Success Story: EB1A Journey: Chinese Student Overcomes RFE and Achieves Approval with Our Expert Team and Direct Premium Service
Client’s Testimonial:
“Great news! Thank you very much for the help throughout the process!”
On June 18th, 2025, we received another EB-1A (Alien of Extraordinary Ability) approval for a Student in the Field of Electrical Engineering (Approval Notice).
General Field: Electrical Engineering
Position at the Time of Case Filing: Student
Country of Origin: China
State of Residence at the time of filing: New York
Approval Notice Date: June 18th, 2025
Processing Time: 3 months, 11 days (Premium Processing Requested)
We are thrilled to share the EB1A petition approval for a distinguished electrical engineering specialist from China, currently employed at a U.S.-based research institution. The client is a recognized expert in deep reinforcement learning, meta-learning, and wireless network optimization, and is particularly known for his innovative research on dynamic multichannel access frameworks. After careful petition preparation by our team at North America Immigration Law Group (NAILG), his EB1A I-140 petition was approved by USCIS in just over three months, even after receiving a Request for Evidence.
Innovative Research in Wireless Communication Optimization
Our client’s research focuses on advancing the efficiency and adaptability of wireless communication systems. His work addresses dynamic resource allocation, spectrum management, and channel access through the development of novel deep reinforcement learning algorithms. In particular, he is well-known for designing a deep actor-critic reinforcement learning framework tailored to optimize multichannel access in wireless networks - a solution that improves communication performance and adaptability in complex environments. This research is directly relevant to critical areas such as 5G/6G technologies, AI-driven radar systems, and real-time wireless network management.
Through pioneering frameworks that integrate federated learning and meta-reinforcement learning, the client has introduced models that balance performance, adaptability, and privacy protection in dynamic environments. His research contributes significantly to both academic advancements and practical applications in communication networks and intelligent sensing systems.
Recognized Record of Scholarship and Impact
To substantiate the petition, we presented a strong record of scholarly publication and demonstrated influence:
- 11 peer-reviewed articles (3 journal and 8 conference papers), with 9 first-author publications;
- 229 citations to date according to Google Scholar;
- Recognition among the top 1% most highly cited authors in wireless transmission and the top 3% in communication (based on h-index).
As a further indication of his leadership in the field, the client has conducted at least 30 expert peer reviews for leading journals and conferences. His insights are sought for publications that define the standards of innovation in wireless communication systems. He has also served as a technical program committee member for premier IEEE conferences, affirming his prominence as a subject matter expert.

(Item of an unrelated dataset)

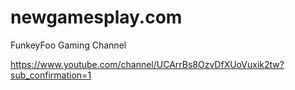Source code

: # newgamesplay.com
FunkeyFoo Gaming Channel

https://www.youtube.com/channel/UCArrBs8OzvDfXUoVuxik2tw?sub_confirmation=1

Independent Recognition by Field Experts
To reinforce the petition, we included four expert letters of recommendation. These letters attested to the significance of the client’s work and its continued relevance to emerging challenges in wireless network engineering. One recommender wrote:
“In its totality, [Client’s] work has massively contributed to enabling dynamic multichannel access in wireless networks, thereby making his research a key priority in the United States.”
A Strategically Prepared Case Leading to SuccessThe EB1A petition was filed with premium processing in March 2025 and approved just over three months after filing, even in the face of an RFE. The approval underscores the client’s exceptional merit and the strength of our presentation. At NAILG, we are proud to support this accomplished researcher and look forward to his continued contributions to the advancement of AI-driven wireless communication systems in the U.S.